■ **Prompt**
In the records below, find the line containing "of predictions about" and the line containing "standard speakers do"; please repeat exactly the lines from one to the other, both included, and nothing more.

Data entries
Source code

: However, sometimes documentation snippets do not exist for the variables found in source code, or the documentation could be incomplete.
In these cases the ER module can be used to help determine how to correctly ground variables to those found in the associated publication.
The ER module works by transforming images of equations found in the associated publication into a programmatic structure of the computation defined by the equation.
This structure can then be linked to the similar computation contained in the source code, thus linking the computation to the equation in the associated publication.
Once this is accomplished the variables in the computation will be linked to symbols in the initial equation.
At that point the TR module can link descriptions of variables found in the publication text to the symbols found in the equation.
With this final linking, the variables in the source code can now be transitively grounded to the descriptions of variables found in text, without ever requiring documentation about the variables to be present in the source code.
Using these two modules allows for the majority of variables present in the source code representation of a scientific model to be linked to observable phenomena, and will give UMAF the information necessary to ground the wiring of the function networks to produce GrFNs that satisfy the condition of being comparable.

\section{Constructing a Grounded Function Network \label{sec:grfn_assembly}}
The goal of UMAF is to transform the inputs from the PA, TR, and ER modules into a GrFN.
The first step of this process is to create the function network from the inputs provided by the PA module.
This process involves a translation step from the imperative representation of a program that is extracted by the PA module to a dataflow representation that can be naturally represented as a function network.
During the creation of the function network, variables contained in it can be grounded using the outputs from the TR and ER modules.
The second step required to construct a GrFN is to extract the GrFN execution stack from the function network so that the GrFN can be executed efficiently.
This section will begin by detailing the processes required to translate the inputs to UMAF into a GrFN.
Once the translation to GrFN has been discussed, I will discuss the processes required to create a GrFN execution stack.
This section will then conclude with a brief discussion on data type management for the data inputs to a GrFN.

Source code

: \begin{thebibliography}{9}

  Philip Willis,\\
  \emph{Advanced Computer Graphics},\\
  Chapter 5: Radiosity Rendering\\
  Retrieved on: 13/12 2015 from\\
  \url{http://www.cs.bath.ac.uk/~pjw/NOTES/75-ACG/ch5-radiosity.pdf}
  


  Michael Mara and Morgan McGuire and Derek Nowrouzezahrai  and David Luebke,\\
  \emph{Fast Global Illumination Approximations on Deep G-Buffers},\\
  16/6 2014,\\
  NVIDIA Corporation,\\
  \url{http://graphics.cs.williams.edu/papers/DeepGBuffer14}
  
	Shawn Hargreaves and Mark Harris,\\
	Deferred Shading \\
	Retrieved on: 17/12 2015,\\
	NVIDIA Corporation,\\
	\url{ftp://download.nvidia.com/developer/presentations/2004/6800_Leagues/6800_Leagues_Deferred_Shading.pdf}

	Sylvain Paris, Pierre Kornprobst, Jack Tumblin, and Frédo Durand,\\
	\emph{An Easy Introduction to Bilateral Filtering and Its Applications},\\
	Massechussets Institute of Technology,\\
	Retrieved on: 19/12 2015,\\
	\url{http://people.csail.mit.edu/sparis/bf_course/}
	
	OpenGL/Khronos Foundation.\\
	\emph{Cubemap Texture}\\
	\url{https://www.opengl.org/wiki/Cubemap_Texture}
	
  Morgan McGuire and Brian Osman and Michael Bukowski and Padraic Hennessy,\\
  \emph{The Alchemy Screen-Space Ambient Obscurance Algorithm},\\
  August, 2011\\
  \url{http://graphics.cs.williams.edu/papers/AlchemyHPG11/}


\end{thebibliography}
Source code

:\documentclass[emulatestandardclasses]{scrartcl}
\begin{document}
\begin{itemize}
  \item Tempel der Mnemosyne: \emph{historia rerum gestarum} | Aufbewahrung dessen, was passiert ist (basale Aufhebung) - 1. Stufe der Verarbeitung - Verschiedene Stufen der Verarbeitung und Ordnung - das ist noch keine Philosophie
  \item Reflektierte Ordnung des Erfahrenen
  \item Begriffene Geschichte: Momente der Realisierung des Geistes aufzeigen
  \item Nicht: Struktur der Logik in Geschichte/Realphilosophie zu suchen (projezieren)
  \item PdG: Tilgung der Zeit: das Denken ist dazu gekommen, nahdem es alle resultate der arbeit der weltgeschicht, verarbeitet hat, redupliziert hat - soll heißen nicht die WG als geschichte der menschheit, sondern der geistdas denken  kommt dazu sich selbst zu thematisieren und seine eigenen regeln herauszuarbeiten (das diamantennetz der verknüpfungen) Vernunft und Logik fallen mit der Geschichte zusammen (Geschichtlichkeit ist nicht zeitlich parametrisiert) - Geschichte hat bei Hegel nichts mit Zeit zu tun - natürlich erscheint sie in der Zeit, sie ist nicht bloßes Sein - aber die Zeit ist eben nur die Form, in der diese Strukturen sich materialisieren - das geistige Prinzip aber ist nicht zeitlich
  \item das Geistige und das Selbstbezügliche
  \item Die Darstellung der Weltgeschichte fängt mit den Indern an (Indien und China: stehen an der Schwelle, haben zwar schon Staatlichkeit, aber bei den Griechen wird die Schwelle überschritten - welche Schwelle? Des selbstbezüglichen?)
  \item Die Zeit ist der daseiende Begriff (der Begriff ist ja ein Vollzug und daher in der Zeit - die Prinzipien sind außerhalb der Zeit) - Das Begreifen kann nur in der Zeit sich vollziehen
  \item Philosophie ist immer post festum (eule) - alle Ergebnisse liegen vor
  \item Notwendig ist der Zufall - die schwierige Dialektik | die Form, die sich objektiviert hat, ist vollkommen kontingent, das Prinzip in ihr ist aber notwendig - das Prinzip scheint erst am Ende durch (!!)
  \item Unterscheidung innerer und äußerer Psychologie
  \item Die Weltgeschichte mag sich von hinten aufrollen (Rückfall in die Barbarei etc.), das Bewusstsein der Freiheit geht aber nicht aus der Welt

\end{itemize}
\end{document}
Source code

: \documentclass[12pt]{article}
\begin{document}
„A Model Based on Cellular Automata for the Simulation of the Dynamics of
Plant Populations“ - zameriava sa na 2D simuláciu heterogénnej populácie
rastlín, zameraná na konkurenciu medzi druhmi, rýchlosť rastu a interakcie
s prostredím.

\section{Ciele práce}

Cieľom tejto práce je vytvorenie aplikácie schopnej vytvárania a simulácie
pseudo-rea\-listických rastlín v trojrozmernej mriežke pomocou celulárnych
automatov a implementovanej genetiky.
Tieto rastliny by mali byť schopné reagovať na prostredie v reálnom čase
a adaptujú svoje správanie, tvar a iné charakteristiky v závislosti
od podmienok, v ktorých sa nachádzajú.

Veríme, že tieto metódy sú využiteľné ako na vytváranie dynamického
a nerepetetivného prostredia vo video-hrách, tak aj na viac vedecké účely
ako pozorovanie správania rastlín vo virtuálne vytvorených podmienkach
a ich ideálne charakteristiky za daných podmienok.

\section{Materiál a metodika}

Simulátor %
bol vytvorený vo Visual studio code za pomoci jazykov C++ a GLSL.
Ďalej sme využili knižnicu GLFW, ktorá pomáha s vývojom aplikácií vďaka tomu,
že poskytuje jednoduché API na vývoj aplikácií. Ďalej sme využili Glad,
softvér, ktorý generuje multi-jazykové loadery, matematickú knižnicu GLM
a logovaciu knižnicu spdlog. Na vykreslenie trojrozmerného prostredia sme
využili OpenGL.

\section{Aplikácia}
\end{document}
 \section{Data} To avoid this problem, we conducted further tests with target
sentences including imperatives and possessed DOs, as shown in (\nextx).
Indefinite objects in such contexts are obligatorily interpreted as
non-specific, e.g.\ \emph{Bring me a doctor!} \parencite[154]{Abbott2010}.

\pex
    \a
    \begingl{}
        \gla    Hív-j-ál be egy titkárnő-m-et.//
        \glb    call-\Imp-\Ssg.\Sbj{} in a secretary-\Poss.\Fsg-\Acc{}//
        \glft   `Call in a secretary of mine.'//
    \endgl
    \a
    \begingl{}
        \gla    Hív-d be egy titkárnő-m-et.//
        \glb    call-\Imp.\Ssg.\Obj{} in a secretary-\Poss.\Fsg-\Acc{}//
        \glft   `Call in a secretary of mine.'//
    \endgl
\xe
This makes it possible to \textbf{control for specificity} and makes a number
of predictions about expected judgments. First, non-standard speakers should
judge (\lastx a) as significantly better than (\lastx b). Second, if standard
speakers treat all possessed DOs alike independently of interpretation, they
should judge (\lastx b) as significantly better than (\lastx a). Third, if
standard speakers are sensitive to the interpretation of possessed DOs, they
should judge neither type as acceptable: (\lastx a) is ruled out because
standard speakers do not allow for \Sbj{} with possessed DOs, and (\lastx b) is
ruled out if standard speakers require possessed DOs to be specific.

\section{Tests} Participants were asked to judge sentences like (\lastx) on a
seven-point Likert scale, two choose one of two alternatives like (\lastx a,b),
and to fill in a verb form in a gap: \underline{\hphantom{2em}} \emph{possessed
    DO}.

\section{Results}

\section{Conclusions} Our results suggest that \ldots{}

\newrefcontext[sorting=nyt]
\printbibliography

■ **Worked solution**
of predictions about expected judgments. First, non-standard speakers should
judge (\lastx a) as significantly better than (\lastx b). Second, if standard
speakers treat all possessed DOs alike independently of interpretation, they
should judge (\lastx b) as significantly better than (\lastx a). Third, if
standard speakers are sensitive to the interpretation of possessed DOs, they
should judge neither type as acceptable: (\lastx a) is ruled out because
standard speakers do not allow for \Sbj{} with possessed DOs, and (\lastx b) is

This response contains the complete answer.